:: Directions ::
When the line containing "## Work with projects" appears in the data below, begin copying there and stop only after the line containing "## Connecting your".

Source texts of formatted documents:

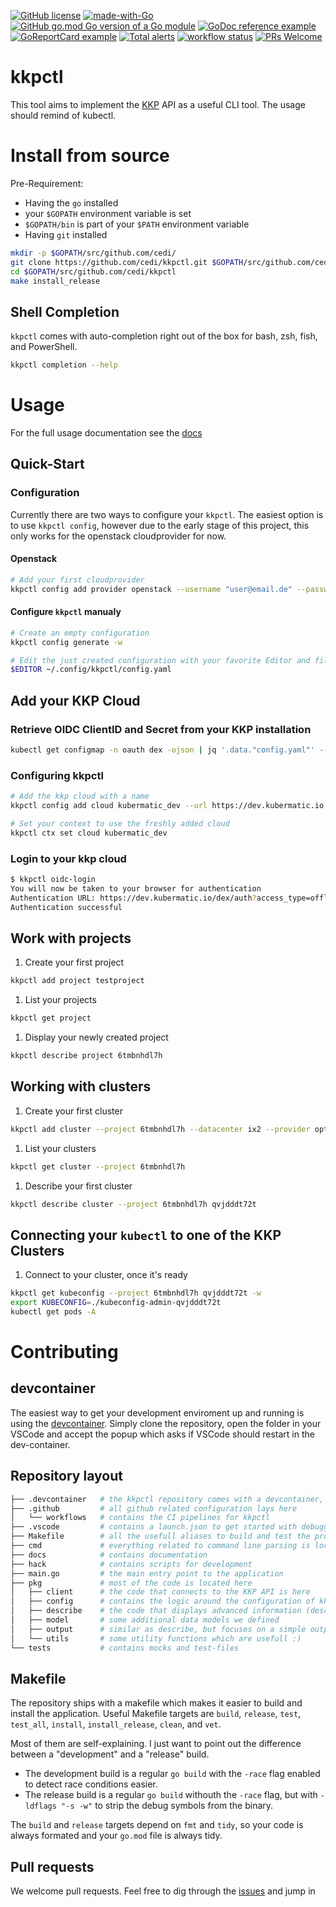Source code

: [![GitHub license](https://img.shields.io/github/license/cedi/kkpctl.svg)](https://github.com/cedi/kkpctl/blob/main/LICENSE)
[![made-with-Go](https://img.shields.io/badge/Made%20with-Go-1f425f.svg)](http://golang.org)
[![GitHub go.mod Go version of a Go module](https://img.shields.io/github/go-mod/go-version/cedi/kkpctl.svg)](https://github.com/cedi/kkpctl)
[![GoDoc reference example](https://img.shields.io/badge/godoc-reference-blue.svg)](https://pkg.go.dev/github.com/cedi/kkpctl)
[![GoReportCard example](https://goreportcard.com/badge/github.com/cedi/kkpctl)](https://goreportcard.com/report/github.com/cedi/kkpctl)
[![Total alerts](https://img.shields.io/lgtm/alerts/g/cedi/kkpctl.svg?logo=lgtm&logoWidth=18)](https://lgtm.com/projects/g/cedi/kkpctl/alerts/)
[![workflow status](https://github.com/cedi/kkpctl/actions/workflows/go.yml/badge.svg)](https://github.com/cedi/kkpctl/actions)
[![PRs Welcome](https://img.shields.io/badge/PRs-welcome-brightgreen.svg?style=flat-square)](http://makeapullrequest.com)

# kkpctl

This tool aims to implement the [KKP](https://github.com/kubermatic/kubermatic) API as a useful CLI tool.
The usage should remind of kubectl.

# Install from source

Pre-Requirement:

* Having the `go` installed
* your `$GOPATH` environment variable is set
* `$GOPATH/bin` is part of your `$PATH` environment variable
* Having `git` installed

```bash
mkdir -p $GOPATH/src/github.com/cedi/
git clone https://github.com/cedi/kkpctl.git $GOPATH/src/github.com/cedi/kkpctl
cd $GOPATH/src/github.com/cedi/kkpctl
make install_release
```

## Shell Completion

`kkpctl` comes with auto-completion right out of the box for bash, zsh, fish, and PowerShell.

```bash
kkpctl completion --help
```

# Usage

For the full usage documentation see the [docs](docs/commandline-usage.md)

## Quick-Start

### Configuration

Currently there are two ways to configure your `kkpctl`.
The easiest option is to use `kkpctl config`, however due to the early stage of this project, this only works for the openstack cloudprovider for now.

#### Openstack

```bash
# Add your first cloudprovider
kkpctl config add provider openstack --username "user@email.de" --password "my-super-secure-password" --tenant "internal-openstack-tenant" optimist
```

#### Configure `kkpctl` manualy

```bash
# Create an empty configuration
kkpctl config generate -w

# Edit the just created configuration with your favorite Editor and fill in the details yourself
$EDITOR ~/.config/kkpctl/config.yaml
```

## Add your KKP Cloud

### Retrieve OIDC ClientID and Secret from your KKP installation

```bash
kubectl get configmap -n oauth dex -ojson | jq '.data."config.yaml"' --raw-output | yq eval --tojson | jq '.staticClients | [ .[] | select( .id | contains("kubermatic")) ] | .[].secret' --raw-output
```

### Configuring kkpctl

```bash
# Add the kkp cloud with a name
kkpctl config add cloud kubermatic_dev --url https://dev.kubermatic.io --client_id kubermatic --client_secret dGVzdDEyMw==

# Set your context to use the freshly added cloud
kkpctl ctx set cloud kubermatic_dev
```

### Login to your kkp cloud

```bash
$ kkpctl oidc-login
You will now be taken to your browser for authentication
Authentication URL: https://dev.kubermatic.io/dex/auth?access_type=offline&client_id=kubermatic&redirect_uri=http%3A%2F%2Flocalhost%3A8000&response_type=code&scope=openid+email+profile&state=state
Authentication successful
```

## Work with projects

1. Create your first project

```bash
kkpctl add project testproject
```

1. List your projects

```bash
kkpctl get project
```

1. Display your newly created project

```bash
kkpctl describe project 6tmbnhdl7h
```

## Working with clusters

1. Create your first cluster

```bash
kkpctl add cluster --project 6tmbnhdl7h --datacenter ix2 --provider optimist --version 1.18.13 --labels stage=dev kkpctltest
```

1. List your clusters

```bash
kkpctl get cluster --project 6tmbnhdl7h
```

1. Describe your first cluster

```bash
kkpctl describe cluster --project 6tmbnhdl7h qvjdddt72t
```

## Connecting your `kubectl` to one of the KKP Clusters

1. Connect to your cluster, once it's ready

```bash
kkpctl get kubeconfig --project 6tmbnhdl7h qvjdddt72t -w
export KUBECONFIG=./kubeconfig-admin-qvjdddt72t
kubectl get pods -A
```

# Contributing

## devcontainer

The easiest way to get your development enviroment up and running is using the [devcontainer](https://code.visualstudio.com/docs/remote/containers-tutorial).
Simply clone the repository, open the folder in your VSCode and accept the popup which asks if VSCode should restart in the dev-container.

## Repository layout

```bash
├── .devcontainer   # the kkpctl repository comes with a devcontainer, so you can easily get started using VSCode
├── .github         # all github related configuration lays here
│   └── workflows   # contains the CI pipelines for kkpctl
├── .vscode         # contains a launch.json to get started with debugging the code
├── Makefile        # all the usefull aliases to build and test the project
├── cmd             # everything related to command line parsing is located in here. This is where you probably wanna start looking at
├── docs            # contains documentation
├── hack            # contains scripts for development
├── main.go         # the main entry point to the application
├── pkg             # most of the code is located here
│   ├── client      # the code that connects to the KKP API is here
│   ├── config      # contains the logic around the configuration of kkpctl
│   ├── describe    # the code that displays advanced information (describe) of a KKP API object
│   ├── model       # some additional data models we defined
│   ├── output      # similar as describe, but focuses on a simple output of an object
│   └── utils       # some utility functions which are usefull :)
└── tests           # contains mocks and test-files

```

## Makefile

The repository ships with a makefile which makes it easier to build and install the application.
Useful Makefile targets are `build`, `release`, `test`, `test_all`, `install`, `install_release`, `clean`, and `vet`.

Most of them are self-explaining. I just want to point out the difference between a "development" and a "release" build.

* The development build is a regular `go build` with the `-race` flag enabled to detect race conditions easier.
* The release build is a regular `go build` withouth the `-race` flag, but with `-ldflags "-s -w"` to strip the debug symbols from the binary.

The `build` and `release` targets depend on `fmt` and `tidy`, so your code is always formated and your `go.mod` file is always tidy.

## Pull requests

We welcome pull requests. Feel free to dig through the [issues](https://github.com/cedi/kkpctl/issues) and jump in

:: Output for this exercise ::
## Work with projects

1. Create your first project

```bash
kkpctl add project testproject
```

1. List your projects

```bash
kkpctl get project
```

1. Display your newly created project

```bash
kkpctl describe project 6tmbnhdl7h
```

## Working with clusters

1. Create your first cluster

```bash
kkpctl add cluster --project 6tmbnhdl7h --datacenter ix2 --provider optimist --version 1.18.13 --labels stage=dev kkpctltest
```

1. List your clusters

```bash
kkpctl get cluster --project 6tmbnhdl7h
```

1. Describe your first cluster

```bash
kkpctl describe cluster --project 6tmbnhdl7h qvjdddt72t
```

## Connecting your `kubectl` to one of the KKP Clusters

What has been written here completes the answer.